В такой эйфории и застала меня Кузя. Кузя — Светка Кузина — моя самая древняя подруга. Древняя — это потому что мы с ней живем давно. Мы познакомились, когда нам было по 13 лет. Мы вместе с ней прошли огонь и воду. Мы вместе с ней учились курить на детской площадке по ночам. Мы вместе с ней рассматривали первые мужские журналы. Мы вместе с ней посмотрели первую немецкую порнушку у нее дома и одновременно пришли в ужас от размера готового к труду мужского полового органа. Это ей я во всех подробностях рассказала о своем первом разе, а она мне о своем. Более того, наши первые мужчины были друзьями по сей день.
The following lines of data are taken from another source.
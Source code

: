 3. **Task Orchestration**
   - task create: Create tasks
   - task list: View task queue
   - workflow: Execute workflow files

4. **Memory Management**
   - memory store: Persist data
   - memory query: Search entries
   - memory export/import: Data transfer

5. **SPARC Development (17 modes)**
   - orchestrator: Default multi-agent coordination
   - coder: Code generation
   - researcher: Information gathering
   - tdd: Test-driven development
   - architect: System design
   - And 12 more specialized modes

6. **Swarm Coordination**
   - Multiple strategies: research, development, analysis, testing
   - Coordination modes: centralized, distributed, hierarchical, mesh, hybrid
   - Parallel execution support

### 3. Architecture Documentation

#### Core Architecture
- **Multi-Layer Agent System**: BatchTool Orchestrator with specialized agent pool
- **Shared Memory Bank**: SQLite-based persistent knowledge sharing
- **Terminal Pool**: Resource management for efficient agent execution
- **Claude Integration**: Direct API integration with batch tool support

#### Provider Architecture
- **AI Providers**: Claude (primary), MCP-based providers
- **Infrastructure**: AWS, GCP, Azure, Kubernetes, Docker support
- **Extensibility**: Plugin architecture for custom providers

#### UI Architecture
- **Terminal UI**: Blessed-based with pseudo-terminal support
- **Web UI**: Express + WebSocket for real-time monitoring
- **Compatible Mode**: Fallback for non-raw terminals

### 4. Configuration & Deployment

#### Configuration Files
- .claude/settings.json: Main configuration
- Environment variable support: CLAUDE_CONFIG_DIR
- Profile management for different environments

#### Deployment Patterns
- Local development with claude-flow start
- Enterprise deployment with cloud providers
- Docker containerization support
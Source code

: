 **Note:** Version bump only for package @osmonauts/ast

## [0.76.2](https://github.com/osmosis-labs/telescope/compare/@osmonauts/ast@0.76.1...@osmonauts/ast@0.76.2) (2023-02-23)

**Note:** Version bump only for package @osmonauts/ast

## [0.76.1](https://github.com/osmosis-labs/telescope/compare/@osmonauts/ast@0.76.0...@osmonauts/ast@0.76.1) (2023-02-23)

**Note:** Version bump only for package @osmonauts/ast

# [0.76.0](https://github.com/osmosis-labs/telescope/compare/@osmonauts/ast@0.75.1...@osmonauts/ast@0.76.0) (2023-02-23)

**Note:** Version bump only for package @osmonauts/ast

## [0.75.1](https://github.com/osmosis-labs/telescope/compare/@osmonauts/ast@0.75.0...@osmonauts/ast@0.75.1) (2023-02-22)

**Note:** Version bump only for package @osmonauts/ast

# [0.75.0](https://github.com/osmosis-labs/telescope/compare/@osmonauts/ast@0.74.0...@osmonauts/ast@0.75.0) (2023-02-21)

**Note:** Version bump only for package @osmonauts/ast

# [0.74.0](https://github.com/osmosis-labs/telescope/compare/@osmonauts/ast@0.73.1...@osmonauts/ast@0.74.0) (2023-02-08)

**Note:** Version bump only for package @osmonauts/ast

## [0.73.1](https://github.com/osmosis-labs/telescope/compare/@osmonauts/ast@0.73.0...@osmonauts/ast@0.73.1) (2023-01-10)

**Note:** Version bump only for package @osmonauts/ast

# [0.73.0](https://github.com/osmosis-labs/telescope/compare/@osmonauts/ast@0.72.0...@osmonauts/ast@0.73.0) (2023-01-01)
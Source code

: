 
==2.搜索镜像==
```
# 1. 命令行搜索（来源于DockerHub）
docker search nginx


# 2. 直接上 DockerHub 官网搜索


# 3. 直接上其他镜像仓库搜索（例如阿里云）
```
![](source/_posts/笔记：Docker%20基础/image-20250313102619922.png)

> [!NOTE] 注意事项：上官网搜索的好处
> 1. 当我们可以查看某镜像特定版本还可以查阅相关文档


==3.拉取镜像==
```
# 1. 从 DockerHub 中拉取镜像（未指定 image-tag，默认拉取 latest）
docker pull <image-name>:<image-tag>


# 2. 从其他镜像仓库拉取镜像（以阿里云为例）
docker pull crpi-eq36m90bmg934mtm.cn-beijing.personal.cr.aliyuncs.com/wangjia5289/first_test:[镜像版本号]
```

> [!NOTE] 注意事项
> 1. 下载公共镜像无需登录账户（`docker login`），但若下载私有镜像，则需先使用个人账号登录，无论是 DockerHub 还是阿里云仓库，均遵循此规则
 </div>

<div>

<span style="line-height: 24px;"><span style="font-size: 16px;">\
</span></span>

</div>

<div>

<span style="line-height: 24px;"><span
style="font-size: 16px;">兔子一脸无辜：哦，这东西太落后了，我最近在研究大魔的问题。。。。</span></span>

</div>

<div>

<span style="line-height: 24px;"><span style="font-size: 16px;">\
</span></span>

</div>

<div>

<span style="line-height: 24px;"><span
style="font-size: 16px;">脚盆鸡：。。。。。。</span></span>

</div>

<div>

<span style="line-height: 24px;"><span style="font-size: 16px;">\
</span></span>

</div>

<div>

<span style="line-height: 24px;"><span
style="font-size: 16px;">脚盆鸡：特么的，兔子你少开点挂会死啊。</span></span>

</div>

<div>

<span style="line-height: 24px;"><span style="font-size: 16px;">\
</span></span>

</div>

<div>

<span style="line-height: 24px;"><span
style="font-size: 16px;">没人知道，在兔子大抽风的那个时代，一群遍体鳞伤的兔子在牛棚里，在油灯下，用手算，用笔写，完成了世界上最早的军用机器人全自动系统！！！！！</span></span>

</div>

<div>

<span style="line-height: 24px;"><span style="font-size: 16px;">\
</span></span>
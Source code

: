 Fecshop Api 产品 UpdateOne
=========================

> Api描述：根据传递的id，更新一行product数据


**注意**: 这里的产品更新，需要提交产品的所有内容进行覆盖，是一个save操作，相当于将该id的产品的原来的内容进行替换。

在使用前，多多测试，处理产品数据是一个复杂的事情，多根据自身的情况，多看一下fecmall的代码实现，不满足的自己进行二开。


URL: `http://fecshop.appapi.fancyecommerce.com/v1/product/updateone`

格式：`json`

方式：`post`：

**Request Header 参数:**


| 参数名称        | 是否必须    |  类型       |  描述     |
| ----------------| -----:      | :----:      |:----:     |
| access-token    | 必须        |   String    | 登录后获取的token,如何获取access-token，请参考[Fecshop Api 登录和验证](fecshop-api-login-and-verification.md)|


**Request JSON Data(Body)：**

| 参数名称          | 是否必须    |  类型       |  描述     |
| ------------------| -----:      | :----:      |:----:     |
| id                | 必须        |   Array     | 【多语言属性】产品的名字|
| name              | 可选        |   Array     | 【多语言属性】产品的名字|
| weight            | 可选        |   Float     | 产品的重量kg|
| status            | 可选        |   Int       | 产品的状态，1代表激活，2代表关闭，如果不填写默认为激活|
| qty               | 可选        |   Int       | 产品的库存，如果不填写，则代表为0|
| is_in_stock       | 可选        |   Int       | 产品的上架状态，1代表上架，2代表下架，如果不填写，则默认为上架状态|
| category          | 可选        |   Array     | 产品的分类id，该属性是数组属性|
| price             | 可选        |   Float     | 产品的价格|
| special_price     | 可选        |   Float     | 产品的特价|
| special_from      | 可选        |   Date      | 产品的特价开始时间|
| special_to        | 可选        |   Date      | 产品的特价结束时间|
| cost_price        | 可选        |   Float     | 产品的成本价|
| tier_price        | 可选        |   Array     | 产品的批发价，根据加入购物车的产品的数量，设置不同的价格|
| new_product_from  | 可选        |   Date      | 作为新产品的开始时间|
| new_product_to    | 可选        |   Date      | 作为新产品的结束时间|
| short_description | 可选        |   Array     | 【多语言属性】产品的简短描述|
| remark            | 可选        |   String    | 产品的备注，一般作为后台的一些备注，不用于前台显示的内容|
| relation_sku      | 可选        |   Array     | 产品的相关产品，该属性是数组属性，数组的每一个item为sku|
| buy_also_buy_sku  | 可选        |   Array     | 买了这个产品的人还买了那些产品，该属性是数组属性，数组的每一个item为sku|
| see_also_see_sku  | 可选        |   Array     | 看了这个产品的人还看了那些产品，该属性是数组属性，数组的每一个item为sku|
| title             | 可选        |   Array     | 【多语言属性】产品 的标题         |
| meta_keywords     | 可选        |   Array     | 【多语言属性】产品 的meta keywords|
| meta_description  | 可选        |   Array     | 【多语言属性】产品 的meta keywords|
Светка смерила меня взглядом, скрестила руки на груди и с упреком произнесла:

— Нет, ты вообще обалдела, Мася моя! Вместо того, чтобы просто приехать ко мне в гости, привезти с собой вкусняшки и угостить свою старую подругу московским крутым алкоголем, она просто записывается ко мне на прием зубы лечить! Ты не боишься, что я могу на тебя обидеться и удалить тебе пару клыков?

Я с трудом вышла из ступора, но улыбку с лица стереть не могла.

— Кузя! — радостно промяукала я и бросилась ее обнимать.

— Но-но, товарищ пациентка, — засмеялась она и нахмурила брови, — цепляй бахилы и пройдемте.